# WHAT TO DO:
Retype the data that follows line by line, exactly, and leave its pictures out.

# DATA TO EXAMINE:
++++++

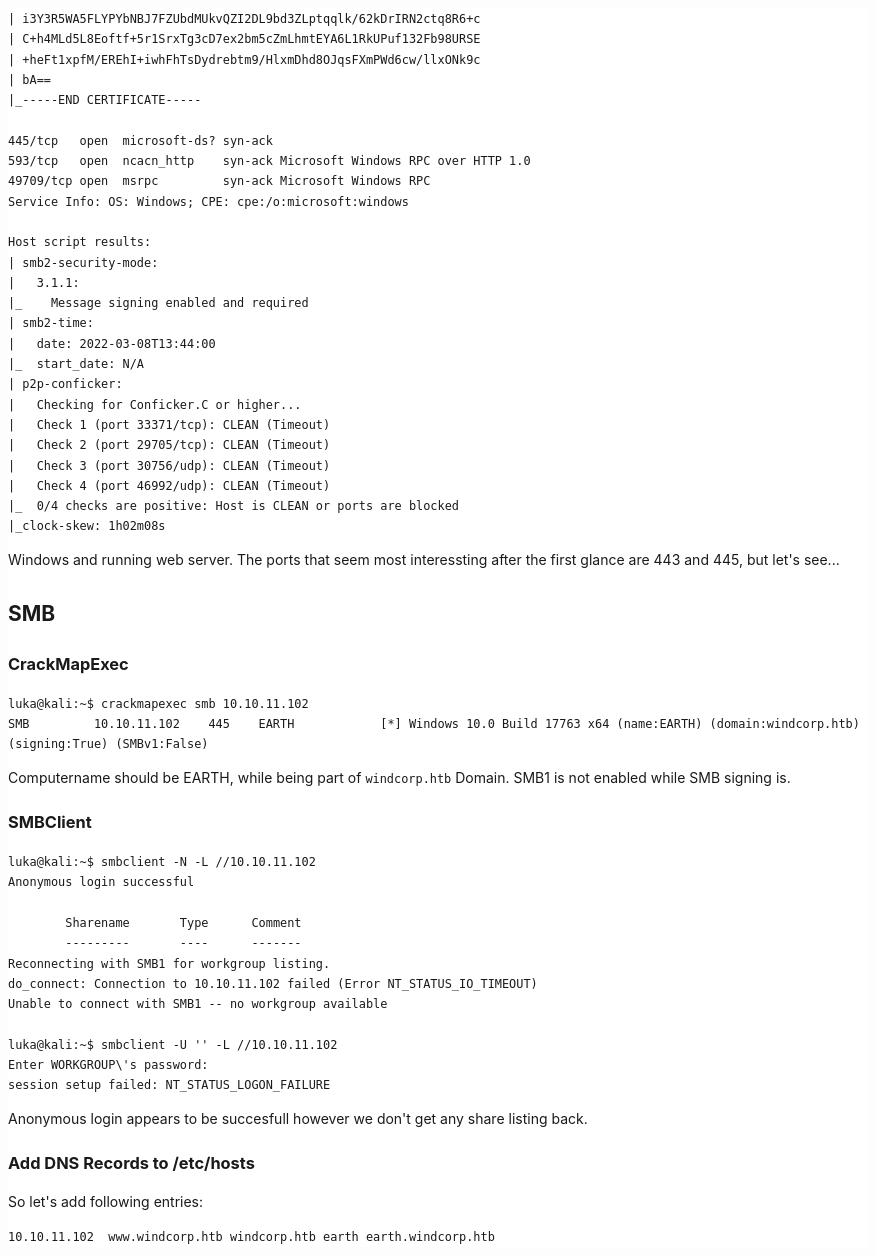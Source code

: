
 ```
| i3Y3R5WA5FLYPYbNBJ7FZUbdMUkvQZI2DL9bd3ZLptqqlk/62kDrIRN2ctq8R6+c
| C+h4MLd5L8Eoftf+5r1SrxTg3cD7ex2bm5cZmLhmtEYA6L1RkUPuf132Fb98URSE
| +heFt1xpfM/EREhI+iwhFhTsDydrebtm9/HlxmDhd8OJqsFXmPWd6cw/llxONk9c
| bA==
|_-----END CERTIFICATE-----

445/tcp   open  microsoft-ds? syn-ack
593/tcp   open  ncacn_http    syn-ack Microsoft Windows RPC over HTTP 1.0
49709/tcp open  msrpc         syn-ack Microsoft Windows RPC
Service Info: OS: Windows; CPE: cpe:/o:microsoft:windows

Host script results:
| smb2-security-mode: 
|   3.1.1: 
|_    Message signing enabled and required
| smb2-time: 
|   date: 2022-03-08T13:44:00
|_  start_date: N/A
| p2p-conficker: 
|   Checking for Conficker.C or higher...
|   Check 1 (port 33371/tcp): CLEAN (Timeout)
|   Check 2 (port 29705/tcp): CLEAN (Timeout)
|   Check 3 (port 30756/udp): CLEAN (Timeout)
|   Check 4 (port 46992/udp): CLEAN (Timeout)
|_  0/4 checks are positive: Host is CLEAN or ports are blocked
|_clock-skew: 1h02m08s

```
Windows and running web server.
The ports that seem most interessting after the first glance are 443 and 445, but let's see...
## SMB
### CrackMapExec
```
luka@kali:~$ crackmapexec smb 10.10.11.102
SMB         10.10.11.102    445    EARTH            [*] Windows 10.0 Build 17763 x64 (name:EARTH) (domain:windcorp.htb) (signing:True) (SMBv1:False)
```
Computername should be EARTH, while being part of `windcorp.htb` Domain. SMB1 is not enabled while SMB signing is.
### SMBClient
```
luka@kali:~$ smbclient -N -L //10.10.11.102
Anonymous login successful

        Sharename       Type      Comment
        ---------       ----      -------
Reconnecting with SMB1 for workgroup listing.
do_connect: Connection to 10.10.11.102 failed (Error NT_STATUS_IO_TIMEOUT)
Unable to connect with SMB1 -- no workgroup available

luka@kali:~$ smbclient -U '' -L //10.10.11.102 
Enter WORKGROUP\'s password: 
session setup failed: NT_STATUS_LOGON_FAILURE
```
Anonymous login appears to be succesfull however we don't get any share listing back.
### Add DNS Records to /etc/hosts
So let's add following entries:
```
10.10.11.102  www.windcorp.htb windcorp.htb earth earth.windcorp.htb
```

++++++

# ANSWER TO THIS PROBLEM:
Source code

:
 ```
| i3Y3R5WA5FLYPYbNBJ7FZUbdMUkvQZI2DL9bd3ZLptqqlk/62kDrIRN2ctq8R6+c
| C+h4MLd5L8Eoftf+5r1SrxTg3cD7ex2bm5cZmLhmtEYA6L1RkUPuf132Fb98URSE
| +heFt1xpfM/EREhI+iwhFhTsDydrebtm9/HlxmDhd8OJqsFXmPWd6cw/llxONk9c
| bA==
|_-----END CERTIFICATE-----

445/tcp   open  microsoft-ds? syn-ack
593/tcp   open  ncacn_http    syn-ack Microsoft Windows RPC over HTTP 1.0
49709/tcp open  msrpc         syn-ack Microsoft Windows RPC
Service Info: OS: Windows; CPE: cpe:/o:microsoft:windows

Host script results:
| smb2-security-mode: 
|   3.1.1: 
|_    Message signing enabled and required
| smb2-time: 
|   date: 2022-03-08T13:44:00
|_  start_date: N/A
| p2p-conficker: 
|   Checking for Conficker.C or higher...
|   Check 1 (port 33371/tcp): CLEAN (Timeout)
|   Check 2 (port 29705/tcp): CLEAN (Timeout)
|   Check 3 (port 30756/udp): CLEAN (Timeout)
|   Check 4 (port 46992/udp): CLEAN (Timeout)
|_  0/4 checks are positive: Host is CLEAN or ports are blocked
|_clock-skew: 1h02m08s

```
Windows and running web server.
The ports that seem most interessting after the first glance are 443 and 445, but let's see...
## SMB
### CrackMapExec
```
luka@kali:~$ crackmapexec smb 10.10.11.102
SMB         10.10.11.102    445    EARTH            [*] Windows 10.0 Build 17763 x64 (name:EARTH) (domain:windcorp.htb) (signing:True) (SMBv1:False)
```
Computername should be EARTH, while being part of `windcorp.htb` Domain. SMB1 is not enabled while SMB signing is.
### SMBClient
```
luka@kali:~$ smbclient -N -L //10.10.11.102
Anonymous login successful

        Sharename       Type      Comment
        ---------       ----      -------
Reconnecting with SMB1 for workgroup listing.
do_connect: Connection to 10.10.11.102 failed (Error NT_STATUS_IO_TIMEOUT)
Unable to connect with SMB1 -- no workgroup available

luka@kali:~$ smbclient -U '' -L //10.10.11.102 
Enter WORKGROUP\'s password: 
session setup failed: NT_STATUS_LOGON_FAILURE
```
Anonymous login appears to be succesfull however we don't get any share listing back.
### Add DNS Records to /etc/hosts
So let's add following entries:
```
10.10.11.102  www.windcorp.htb windcorp.htb earth earth.windcorp.htb
```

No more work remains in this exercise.